Fighting This Crisis Without Sacrificing Privacy

Many Asian countries learned to balance transparency with security and privacy from previous outbreaks. While there are clear compromises to be made, this should be done without risking personal identification. South Korea and Taiwan are examples of societies that have learned to leverage the power of digital data and the sharing of information to respond to pandemics. As a consequence of the SARS outbreak, they built a culture of trust where more flexible privacy regulations are adopted during times of epidemics, with clear consent from the population. Afterward, the data is owned again by the individuals that have the right to “be forgotten”.

The western world now has the opportunity to learn from the pandemic and use digital data to improve the rebound period. Even Margrethe Vestager, one of the forefront advocates for digital privacy laws, admits that tradeoffs have to be done during a time of crisis. However, this should not mean we enter a new age of digital surveillance.

Nowadays society seems primed for discussions around AI and data privacy, and the potential risks and benefits from new technologies. More people are aware of the possible dangers of uncontrolled information sharing and are therefore asking to be informed regarding the use and conditions of usage of their data. Most of us are debating the balance between ensuring a proper fight against the disease and ensuring our safety, versus blindly submitting to mass surveillance. What is the sweet spot? The final goal should be to track the virus and not surveil citizens.

The Global AI Ethics Consortium (GAIEC) on Ethics and the Use of Data and Artificial Intelligence in the Fight Against COVID-19 and other Pandemics has recently formed and is debating these issues. This consortium believes that there are potential risks in making decisions that will affect society in the long run based on problems affecting us in the present and forced by a health crisis. Their overall goal is to provide support and expertise in ethical questions relating to COVID-19, as well as to facilitate interaction by creating open communication avenues and possible collaborations.

As said before, the COVID-19 pandemic could be viewed as a call to action to determine how access to data could be improved. Since these issues require strong technical solutions, the innovations happening now could have an impact not only in times of crisis but also on how we see and act on modern society going forward.

Synthetic data is one of those technical solutions. Synthetic data, as the name suggests, is data that is artificially generated. Most often it is created by funneling real-world data through complex mathematical algorithms that capture the statistical features of the original information. It is highly accurate and as-good-as-real without being a copy of the original dataset. Due to the fact that synthetic data is generated completely from scratch, it is also fully anonymous and therefore ensures that individuals' privacy stays protected. Synthetic data is also exempt from data protection regulations; thus amenable to several opportunities for usage and sharing that are not possible with the original data. With our clients, we have seen that synthetic data makes data sharing easy while boosting collaborations - and we are convinced that synthetic data has tremendous potential to speed up our response to future crises.
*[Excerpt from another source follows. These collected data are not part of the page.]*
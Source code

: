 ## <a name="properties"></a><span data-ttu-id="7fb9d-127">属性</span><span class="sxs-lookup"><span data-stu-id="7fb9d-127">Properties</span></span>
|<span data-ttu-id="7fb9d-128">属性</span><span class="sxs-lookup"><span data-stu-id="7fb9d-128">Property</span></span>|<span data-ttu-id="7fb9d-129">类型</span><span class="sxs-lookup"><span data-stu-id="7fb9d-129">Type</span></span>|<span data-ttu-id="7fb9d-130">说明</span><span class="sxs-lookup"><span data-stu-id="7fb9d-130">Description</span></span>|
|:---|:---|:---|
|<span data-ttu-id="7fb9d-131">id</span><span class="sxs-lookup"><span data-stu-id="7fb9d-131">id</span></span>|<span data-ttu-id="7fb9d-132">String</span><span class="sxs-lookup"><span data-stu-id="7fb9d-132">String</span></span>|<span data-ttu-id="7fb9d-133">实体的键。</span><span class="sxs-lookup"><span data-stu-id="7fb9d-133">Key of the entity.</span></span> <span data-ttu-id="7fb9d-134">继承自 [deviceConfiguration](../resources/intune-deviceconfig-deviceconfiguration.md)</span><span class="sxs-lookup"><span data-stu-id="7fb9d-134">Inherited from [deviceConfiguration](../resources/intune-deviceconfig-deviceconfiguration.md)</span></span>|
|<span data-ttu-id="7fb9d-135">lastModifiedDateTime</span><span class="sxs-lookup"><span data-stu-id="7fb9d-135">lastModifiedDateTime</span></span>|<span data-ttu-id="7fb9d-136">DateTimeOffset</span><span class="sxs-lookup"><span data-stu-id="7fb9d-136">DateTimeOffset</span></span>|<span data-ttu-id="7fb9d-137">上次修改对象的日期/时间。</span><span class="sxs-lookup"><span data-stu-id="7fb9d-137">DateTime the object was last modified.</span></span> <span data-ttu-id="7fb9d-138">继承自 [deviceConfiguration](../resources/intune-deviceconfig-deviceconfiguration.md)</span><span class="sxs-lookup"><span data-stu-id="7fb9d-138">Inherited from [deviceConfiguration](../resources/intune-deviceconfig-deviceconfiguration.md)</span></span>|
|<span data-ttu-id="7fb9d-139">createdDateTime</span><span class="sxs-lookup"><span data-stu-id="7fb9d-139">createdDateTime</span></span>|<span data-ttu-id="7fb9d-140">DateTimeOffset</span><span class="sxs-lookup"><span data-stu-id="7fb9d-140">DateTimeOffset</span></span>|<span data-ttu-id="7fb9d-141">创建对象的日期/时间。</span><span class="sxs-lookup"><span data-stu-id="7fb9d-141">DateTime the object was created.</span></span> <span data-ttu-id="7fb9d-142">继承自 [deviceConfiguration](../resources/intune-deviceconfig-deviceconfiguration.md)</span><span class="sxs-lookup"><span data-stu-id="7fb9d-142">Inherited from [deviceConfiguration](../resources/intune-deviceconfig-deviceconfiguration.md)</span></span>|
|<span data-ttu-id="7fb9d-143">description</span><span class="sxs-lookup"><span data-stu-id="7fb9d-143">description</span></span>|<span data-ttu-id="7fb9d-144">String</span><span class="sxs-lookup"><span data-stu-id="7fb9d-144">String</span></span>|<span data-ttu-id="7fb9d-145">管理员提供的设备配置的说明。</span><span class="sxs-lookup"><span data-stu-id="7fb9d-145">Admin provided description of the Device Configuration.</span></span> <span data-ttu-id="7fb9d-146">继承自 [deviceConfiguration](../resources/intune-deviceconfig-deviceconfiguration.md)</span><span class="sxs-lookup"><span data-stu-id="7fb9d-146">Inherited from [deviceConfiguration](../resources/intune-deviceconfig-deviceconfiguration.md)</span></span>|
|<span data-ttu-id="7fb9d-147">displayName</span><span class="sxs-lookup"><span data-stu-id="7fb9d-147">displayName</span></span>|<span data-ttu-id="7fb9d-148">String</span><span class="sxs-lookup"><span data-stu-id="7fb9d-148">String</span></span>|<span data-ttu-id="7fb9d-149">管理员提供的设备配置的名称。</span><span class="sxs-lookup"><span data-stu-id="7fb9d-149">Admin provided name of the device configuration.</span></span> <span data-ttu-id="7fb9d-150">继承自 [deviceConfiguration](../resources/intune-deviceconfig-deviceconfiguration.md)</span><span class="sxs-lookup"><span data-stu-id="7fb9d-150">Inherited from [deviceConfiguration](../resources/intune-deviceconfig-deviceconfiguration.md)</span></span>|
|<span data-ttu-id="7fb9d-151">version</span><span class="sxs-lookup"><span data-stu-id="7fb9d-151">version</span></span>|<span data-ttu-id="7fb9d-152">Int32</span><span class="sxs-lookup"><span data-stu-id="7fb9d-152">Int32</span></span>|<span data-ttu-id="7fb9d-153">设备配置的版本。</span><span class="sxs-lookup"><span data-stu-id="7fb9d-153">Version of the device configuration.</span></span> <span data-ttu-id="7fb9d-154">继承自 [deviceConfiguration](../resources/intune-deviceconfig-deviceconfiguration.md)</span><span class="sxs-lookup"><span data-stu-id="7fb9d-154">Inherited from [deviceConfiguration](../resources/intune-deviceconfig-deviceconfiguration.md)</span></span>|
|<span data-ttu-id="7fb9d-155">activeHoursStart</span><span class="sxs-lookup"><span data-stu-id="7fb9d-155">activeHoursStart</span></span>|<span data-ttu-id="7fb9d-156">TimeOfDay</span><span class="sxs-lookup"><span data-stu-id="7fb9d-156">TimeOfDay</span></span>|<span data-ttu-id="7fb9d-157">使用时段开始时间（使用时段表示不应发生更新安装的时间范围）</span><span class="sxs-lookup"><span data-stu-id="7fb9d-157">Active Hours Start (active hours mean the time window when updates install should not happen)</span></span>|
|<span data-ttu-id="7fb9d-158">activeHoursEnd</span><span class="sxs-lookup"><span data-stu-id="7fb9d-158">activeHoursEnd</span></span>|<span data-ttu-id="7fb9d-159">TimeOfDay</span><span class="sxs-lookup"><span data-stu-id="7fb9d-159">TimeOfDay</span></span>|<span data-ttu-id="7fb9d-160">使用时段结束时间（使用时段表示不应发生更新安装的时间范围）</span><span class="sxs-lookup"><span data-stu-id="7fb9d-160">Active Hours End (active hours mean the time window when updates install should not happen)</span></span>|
This pandemic has tested the resilience and adaptability of governments and entire societies. And even though the world has overcome pandemics before, nowadays we have unprecedented tools that can turn the odds in our favor. We have the ability to gather and share data on a global scale. By upholding privacy rights and increasing transparency throughout the whole process, we may also increase people's trust and potentially change society’s relationship with these technologies. In fact, we can arise from the crisis with a more innovative, responsive and data-literate society, that is better equipped to handle similar emergencies in the future, as well as with strong collaborations that may go beyond the COVID-19 outbreak.